In linkedin under jobs section, to perform a job search I had put location as “united states” and when i got a list of jobs as a result, I performed data scrapping on it and tried to retrieve data in a csv sheet. However I noticed that if i tried to scrap 50 results I do get them but the data is getting picked up randomly from the linkedin result page. Can anyone please check this workflow and help me out
test2.xaml (9.9 KB)
@ddpadil In ie also i am facing the same issue
When you say “picked randomly” means are they in different order or data scraping not failed to pick the data available on the scree?
Each page has 25 items, so if i am to scrap 50 data, it should ideally go till 2nd page but it goes through all the pages (eg if there are 70 pages it will go through 70 pages) and among them it will pick any data from any page but will have a total count of 50
o got it.
Tried the scenario with LinkedIn. Your right it’s not even taking 100 result though it set in property .
It just go to second page and stops but result i get is only 10.(It suppose to be 20)
Which version are you using?
I am using 2017.1.6435
oh new one. I thought of telling you to use new version
@ovi need improvement on data scraping activity I guess !
Can you try increasing the delay value in DelayBetweenPages property of Extract Structured Data activity?
I’m not sure what the problem is exactly but here’s a working example that might be helpful: Main.xaml (14.1 KB)
You can also try to check if during scraping the next page button is selected properly. You have to select the surrounding button, not the arrow because they have different selectors.
I don’t want to put the url in the open browser activity. I wish to perform data scrapping only however i also tried this way but still not getting the desired result
I have checked next page button in all the possible ways that could be there.
Did that but still didn’t got desired result
You don’t have to use open browser if the page is already open, so you can remove the open browser from the example. The example that I provided doesn’t give the desired result?
No it is not giving the desired result
Can you please help me understand what is the desired result? I thought it was to extract the first 50 jobs (meaning the first 2 pages) into a csv file.
Yes the requirement is this only, i am getting total of 50 results but these results are getting picked up randomly from linkedin page. It is going through the all the pages and among them all it is picking 50 records
Hmm, see that’s why I’m confused because my example gets only the first 50 jobs from the first 2 pages and then the data scraping stops on page 2. In the resulting csv file are the first 50 jobs in the order they are on the site. Are you sure you are looking at the most up-to-date data and that the jobs are sorted by “Relevance”? I don’t know what else could be the issue.

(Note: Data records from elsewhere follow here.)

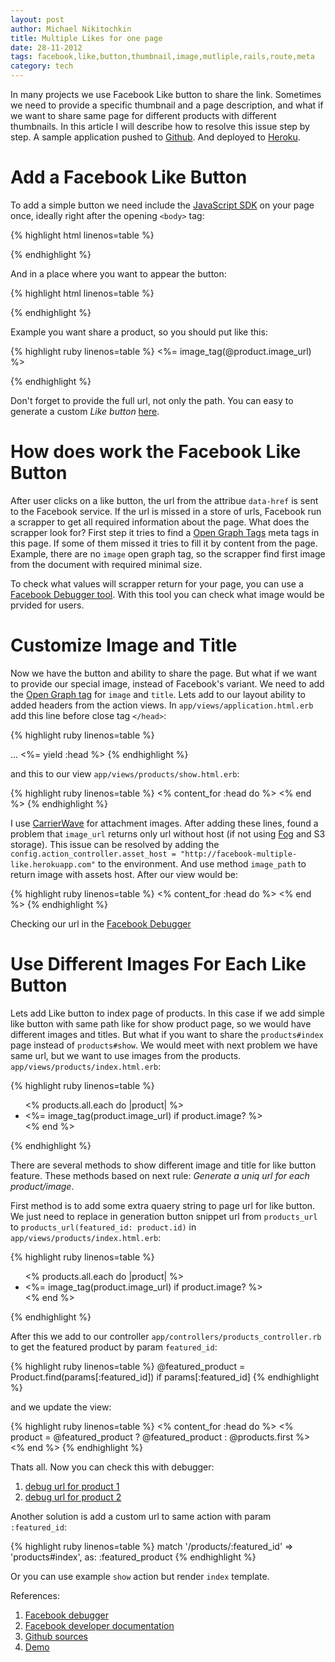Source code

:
 ```yaml
---
layout: post
author: Michael Nikitochkin
title: Multiple Likes for one page
date: 28-11-2012
tags: facebook,like,button,thumbnail,image,mutliple,rails,route,meta
category: tech
---
```


In many projects we use Facebook Like button to share the link.
Sometimes we need to provide a specific thumbnail and a page description,
and what if we want to share same page for different products with different thumbnails.
In this article I will describe how to resolve this issue step by step.
A sample application pushed to [Github](https://github.com/miry/facebook-multiple-like-sample).
And deployed to [Heroku](http://facebook-multiple-like.herokuapp.com/).

Add a Facebook Like Button
==========================

To add a simple button we need include the [JavaScript SDK](https://developers.facebook.com/docs/reference/javascript/)
on your page once, ideally right after the opening `<body>` tag:

{% highlight html linenos=table %}
<div id="fb-root"></div>
<script>(function(d, s, id) {
  var js, fjs = d.getElementsByTagName(s)[0];
  if (d.getElementById(id)) return;
  js = d.createElement(s); js.id = id;
  js.src = "//connect.facebook.net/en_US/all.js#xfbml=1";
  fjs.parentNode.insertBefore(js, fjs);
}(document, 'script', 'facebook-jssdk'));</script>
{% endhighlight %}

And in a place where you want to appear the button:

{% highlight html linenos=table %}
<div class="fb-like" data-href="<replace_with_your_path>" data-send="false" data-width="450" data-show-faces="false"></div>
{% endhighlight %}

Example you want share a product, so you should put like this:


{% highlight ruby linenos=table %}
<%= image_tag(@product.image_url) %>
<div class="fb-like" data-href="<%= product_url(@product) %>" data-send="false" data-width="450" data-show-faces="false"></div>
{% endhighlight %}

Don't forget to provide the full url, not only the path.
You can easy to generate a custom *Like button* [here](https://developers.facebook.com/docs/reference/plugins/like).

How does work the Facebook Like Button
======================================

After user clicks on a like button, the url from the attribue `data-href` is sent to the Facebook service.
If the url is missed in a store of urls, Facebook run a scrapper to get all required information about the page.
What does the scrapper look for?
First step it tries to find a [Open Graph Tags](https://developers.facebook.com/docs/reference/plugins/like/#ogtags) meta tags in this page.
If some of them missed it tries to fill it by content from the page.
Example, there are no `image` open graph tag, so the scrapper find first image from the document with required minimal size.

To check what values will scrapper return for your page, you can use a [Facebook Debugger tool](https://developers.facebook.com/tools/debug).
With this tool you can check what image would be prvided for users.

Customize Image and Title
=========================

Now we have the button and ability to share the page. But what if we want to provide our special image, instead of Facebook's variant.
We need to add the [Open Graph tag](https://developers.facebook.com/docs/reference/plugins/like/#ogtags) for `image` and `title`. Lets add to our layout ability to added headers from the action views.
In `app/views/application.html.erb` add this line before close tag `</head>`:

{% highlight ruby linenos=table %}
<head>
  ...
  <%= yield :head %>
</head>
{% endhighlight %}

and this to our view `app/views/products/show.html.erb`:

{% highlight ruby linenos=table %}
<% content_for :head do %>
  <meta property="og:title" content="<%= @product.title %>"/>
  <meta property="og:image" content="<%= @product.image_url %>" />
<% end %>
{% endhighlight %}

I use [CarrierWave](https://github.com/jnicklas/carrierwave) for attachment images.
After adding these lines, found a problem that `image_url` returns only url without host (if not using [Fog](https://github.com/fog/fog) and S3 storage).
This issue can be resolved by adding the `config.action_controller.asset_host = "http://facebook-multiple-like.herokuapp.com"` to the environment.
And use method `image_path` to return image with assets host. After our view would be:

{% highlight ruby linenos=table %}
<% content_for :head do %>
  <meta property="og:title" content="<%= @product.title %>"/>
  <meta property="og:image" content="<%= image_path @product.image_url %>" />
<% end %>
{% endhighlight %}

Checking our url in the [Facebook Debugger](https://developers.facebook.com/tools/debug/og/object?q=http%3A%2F%2Ffacebook-multiple-like.herokuapp.com)

Use Different Images For Each Like Button
=========================================

Lets add Like button to index page of products.
In this case if we add simple like button with same path like for show product page, so we would have different images and titles.
But what if you want to share the `products#index` page instead of `products#show`.
We would meet with next problem we have same url, but we want to use images from the products. `app/views/products/index.html.erb`:

{% highlight ruby linenos=table %}
 <ul>
   <% products.all.each do |product| %>
     <li>
       <%= image_tag(product.image_url) if product.image? %>
       <div class="fb-like" data-href="<%= products_url %>" data-send="false" data-width="450" data-show-faces="false"></div>
     </li>
   <% end %>
 </ul>
{% endhighlight %}

There are several methods to show different image and title for like button feature.
These methods based on next rule: *Generate a uniq url for each product/image*.

First method is to add some extra quaery string to page url for like button.
We just need to replace in generation button snippet url from `products_url` to `products_url(featured_id: product.id)` in `app/views/products/index.html.erb`:

{% highlight ruby linenos=table %}
<ul>
  <% products.all.each do |product| %>
    <li>
      <%= image_tag(product.image_url) if product.image? %>
      <div class="fb-like" data-href="<%= products_url(featured_id: product.id) %>" data-send="false" data-width="450" data-show-faces="false"></div>
    </li>
  <% end %>
</ul>
{% endhighlight %}

After this we add to our controller `app/controllers/products_controller.rb` to get the featured product by param `featured_id`:

{% highlight ruby linenos=table %}
@featured_product = Product.find(params[:featured_id]) if params[:featured_id]
{% endhighlight %}

and we update the view:

{% highlight ruby linenos=table %}
<% content_for :head do %>
  <% product = @featured_product ? @featured_product : @products.first %>
  <meta property="og:title" content="<%= product.title %>"/>
  <meta property="og:image" content="<%= image_path product.image_url %>" />
<% end %>
{% endhighlight %}

Thats all. Now you can check this with debugger:

1. [debug url for product 1](https://developers.facebook.com/tools/debug/og/object?q=http%3A%2F%2Ffacebook-multiple-like.herokuapp.com%2F%3Ffeatured_id%3D1)
2. [debug url for product 2](https://developers.facebook.com/tools/debug/og/object?q=http%3A%2F%2Ffacebook-multiple-like.herokuapp.com%2F%3Ffeatured_id%3D2)


Another solution is add a custom url to same action with param `:featured_id`:

{% highlight ruby linenos=table %}
 match '/products/:featured_id' => 'products#index', as: :featured_product
{% endhighlight %}

Or you can use example `show` action but render `index` template.

References:

1. [Facebook debugger](https://developers.facebook.com/tools/debug)
2. [Facebook developer documentation](https://developers.facebook.com/docs/reference/plugins/like/)
3. [Github sources](https://github.com/miry/facebook-multiple-like-sample)
4. [Demo](http://facebook-multiple-like.herokuapp.com/)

Would like to ask one thing, in your sheet that you have uploaded, you have created “output data table” and stored its o/p in “str” however this o/p variable is not being used in the workflow, can you please tell the purpose of using it.
Now for the issue let me explain it in an elaborate manner
Each Linkedin job search page has 25 entries and suppose there are approximately 10 pages through which the data is spanning. Now lets suppose i need to scrap 50 results through data scrapping .

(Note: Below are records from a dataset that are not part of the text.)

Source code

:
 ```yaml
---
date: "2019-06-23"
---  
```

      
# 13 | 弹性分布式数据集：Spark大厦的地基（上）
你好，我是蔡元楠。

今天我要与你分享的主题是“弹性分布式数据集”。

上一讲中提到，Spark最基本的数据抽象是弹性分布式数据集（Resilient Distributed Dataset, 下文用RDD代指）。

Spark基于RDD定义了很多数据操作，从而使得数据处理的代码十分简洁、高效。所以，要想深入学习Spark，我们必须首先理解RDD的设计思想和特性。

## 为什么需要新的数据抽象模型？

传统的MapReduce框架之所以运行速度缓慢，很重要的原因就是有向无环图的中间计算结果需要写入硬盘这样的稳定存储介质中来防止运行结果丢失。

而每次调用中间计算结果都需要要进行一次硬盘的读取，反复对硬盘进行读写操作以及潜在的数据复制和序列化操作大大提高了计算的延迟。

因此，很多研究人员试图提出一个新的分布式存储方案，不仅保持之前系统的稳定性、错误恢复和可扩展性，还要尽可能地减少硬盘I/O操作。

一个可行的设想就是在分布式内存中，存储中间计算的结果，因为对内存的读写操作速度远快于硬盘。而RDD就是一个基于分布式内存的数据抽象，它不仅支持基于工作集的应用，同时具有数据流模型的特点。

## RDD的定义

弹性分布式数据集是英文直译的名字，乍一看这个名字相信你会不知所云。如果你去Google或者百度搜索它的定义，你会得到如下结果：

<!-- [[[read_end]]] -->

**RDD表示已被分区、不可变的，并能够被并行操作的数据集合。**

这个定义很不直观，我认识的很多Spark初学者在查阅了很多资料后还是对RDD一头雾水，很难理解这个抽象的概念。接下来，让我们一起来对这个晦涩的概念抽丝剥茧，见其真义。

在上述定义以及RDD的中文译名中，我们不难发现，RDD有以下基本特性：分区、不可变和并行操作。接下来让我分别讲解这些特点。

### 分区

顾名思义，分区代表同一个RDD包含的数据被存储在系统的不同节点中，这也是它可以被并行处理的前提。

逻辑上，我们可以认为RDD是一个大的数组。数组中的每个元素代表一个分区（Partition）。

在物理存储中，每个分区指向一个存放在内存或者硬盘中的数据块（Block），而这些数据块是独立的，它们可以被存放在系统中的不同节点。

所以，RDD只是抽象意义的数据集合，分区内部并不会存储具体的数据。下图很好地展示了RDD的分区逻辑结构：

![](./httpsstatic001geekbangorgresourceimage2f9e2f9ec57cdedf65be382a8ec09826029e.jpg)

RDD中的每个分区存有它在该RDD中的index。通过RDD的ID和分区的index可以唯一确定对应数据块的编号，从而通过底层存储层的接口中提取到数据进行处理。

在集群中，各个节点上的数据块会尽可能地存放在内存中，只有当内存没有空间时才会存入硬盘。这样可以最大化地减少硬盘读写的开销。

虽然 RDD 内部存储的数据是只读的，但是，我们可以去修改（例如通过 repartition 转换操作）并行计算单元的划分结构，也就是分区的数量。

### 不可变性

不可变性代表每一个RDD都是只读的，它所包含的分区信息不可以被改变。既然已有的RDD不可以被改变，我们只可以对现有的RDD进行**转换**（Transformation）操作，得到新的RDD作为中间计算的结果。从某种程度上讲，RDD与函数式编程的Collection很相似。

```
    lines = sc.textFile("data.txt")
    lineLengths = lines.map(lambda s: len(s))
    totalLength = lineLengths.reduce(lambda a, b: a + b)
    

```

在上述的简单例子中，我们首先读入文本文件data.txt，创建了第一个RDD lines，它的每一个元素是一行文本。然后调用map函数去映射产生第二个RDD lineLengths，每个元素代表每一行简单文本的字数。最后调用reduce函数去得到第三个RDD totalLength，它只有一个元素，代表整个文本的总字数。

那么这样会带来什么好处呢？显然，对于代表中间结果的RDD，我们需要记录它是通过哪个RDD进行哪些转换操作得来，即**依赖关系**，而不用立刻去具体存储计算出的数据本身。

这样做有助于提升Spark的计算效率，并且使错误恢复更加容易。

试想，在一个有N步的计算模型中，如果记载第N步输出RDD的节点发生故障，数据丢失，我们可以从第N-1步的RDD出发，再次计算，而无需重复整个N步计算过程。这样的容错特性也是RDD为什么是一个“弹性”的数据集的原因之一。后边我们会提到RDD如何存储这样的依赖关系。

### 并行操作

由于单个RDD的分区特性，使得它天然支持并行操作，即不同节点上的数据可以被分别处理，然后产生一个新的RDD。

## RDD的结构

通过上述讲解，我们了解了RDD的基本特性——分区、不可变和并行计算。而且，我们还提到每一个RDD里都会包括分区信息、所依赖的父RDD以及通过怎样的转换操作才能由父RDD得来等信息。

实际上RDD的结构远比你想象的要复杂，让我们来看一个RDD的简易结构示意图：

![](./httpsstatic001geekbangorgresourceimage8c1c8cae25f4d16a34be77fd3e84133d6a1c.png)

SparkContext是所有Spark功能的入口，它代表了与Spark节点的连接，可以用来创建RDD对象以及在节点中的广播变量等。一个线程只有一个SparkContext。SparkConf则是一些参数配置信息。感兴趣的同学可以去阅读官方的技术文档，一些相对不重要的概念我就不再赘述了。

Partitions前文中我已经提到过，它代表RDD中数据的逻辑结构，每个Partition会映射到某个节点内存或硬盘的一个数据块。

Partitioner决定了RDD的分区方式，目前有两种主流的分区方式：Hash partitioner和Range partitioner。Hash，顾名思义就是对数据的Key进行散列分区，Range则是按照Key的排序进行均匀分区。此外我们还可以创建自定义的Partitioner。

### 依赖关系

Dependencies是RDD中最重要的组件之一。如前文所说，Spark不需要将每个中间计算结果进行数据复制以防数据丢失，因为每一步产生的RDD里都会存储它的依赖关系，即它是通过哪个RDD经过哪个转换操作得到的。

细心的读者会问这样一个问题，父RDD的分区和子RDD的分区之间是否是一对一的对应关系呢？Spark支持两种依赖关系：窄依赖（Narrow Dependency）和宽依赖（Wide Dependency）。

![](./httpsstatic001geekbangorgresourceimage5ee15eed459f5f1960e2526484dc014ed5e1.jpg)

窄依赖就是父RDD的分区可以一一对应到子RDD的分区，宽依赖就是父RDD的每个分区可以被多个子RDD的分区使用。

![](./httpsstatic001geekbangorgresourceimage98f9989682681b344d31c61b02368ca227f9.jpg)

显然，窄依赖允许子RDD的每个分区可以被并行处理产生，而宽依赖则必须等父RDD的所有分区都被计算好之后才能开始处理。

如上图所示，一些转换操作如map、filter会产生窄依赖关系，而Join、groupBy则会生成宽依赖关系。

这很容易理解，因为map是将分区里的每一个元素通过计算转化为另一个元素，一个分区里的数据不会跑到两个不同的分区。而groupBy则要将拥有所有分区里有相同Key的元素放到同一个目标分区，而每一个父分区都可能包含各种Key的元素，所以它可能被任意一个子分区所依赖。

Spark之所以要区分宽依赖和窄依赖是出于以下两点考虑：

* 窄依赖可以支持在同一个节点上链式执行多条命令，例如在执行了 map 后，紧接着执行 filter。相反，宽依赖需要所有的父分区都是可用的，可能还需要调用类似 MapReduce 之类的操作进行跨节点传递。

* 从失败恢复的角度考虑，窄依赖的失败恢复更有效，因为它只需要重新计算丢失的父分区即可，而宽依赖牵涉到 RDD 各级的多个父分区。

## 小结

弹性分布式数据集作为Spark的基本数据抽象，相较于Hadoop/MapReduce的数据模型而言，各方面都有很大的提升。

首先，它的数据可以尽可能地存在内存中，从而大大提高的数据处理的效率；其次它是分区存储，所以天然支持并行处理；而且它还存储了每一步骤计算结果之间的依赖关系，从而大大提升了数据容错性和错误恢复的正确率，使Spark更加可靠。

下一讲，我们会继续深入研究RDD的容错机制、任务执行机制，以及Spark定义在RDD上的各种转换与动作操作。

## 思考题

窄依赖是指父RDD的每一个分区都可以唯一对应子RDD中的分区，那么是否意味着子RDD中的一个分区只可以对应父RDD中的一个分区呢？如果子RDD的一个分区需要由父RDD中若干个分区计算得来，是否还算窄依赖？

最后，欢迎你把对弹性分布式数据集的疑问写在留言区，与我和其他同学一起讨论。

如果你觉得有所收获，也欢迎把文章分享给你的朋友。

Now on running the process that you have provided and that i have created in both the cases the issue is that it is data scrapping is not ending on the 2nd page it goes through all the 10 pages (i.e 250 records ) and then it wil pick 3-4 records from first page, 5-6 records from second page, 2-3 records from third page… etc and like this it will collect total of 50 records and write these 50 records in csv sheet and now if you match the sheet records with the linkedin page. Looking at the beginning records it seems that the records are getting captured properly but as you go down the list you will see that the records are not matching
And yes i have the updated data and is sorted by releavance, but i don’t think this should matter because data scripting should capture what ever record it is pointed at
Hope i was able to clearify it now
I used the Output Data Table activity together with a Write Line activity to print the result of the data scraping to the console before writing to csv, just to make sure the data scraping works as expected. I then deleted the Write Line activity as it was not needed but I forgot to delete the Output Data Table activity. It can be safely deleted because it doesn’t affect the flow.
As for the problem, I am out of ideas. I know it’s working for me but I can’t explain why it’s not working for you and I can’t reproduce the behavior you get. Maybe someone else could help and I hope you figure it out.
Can you pls try giving the second or third row while choosing the second set of data while Data scraping.
eg. choose the first row as First set and second/third row as the second set of data.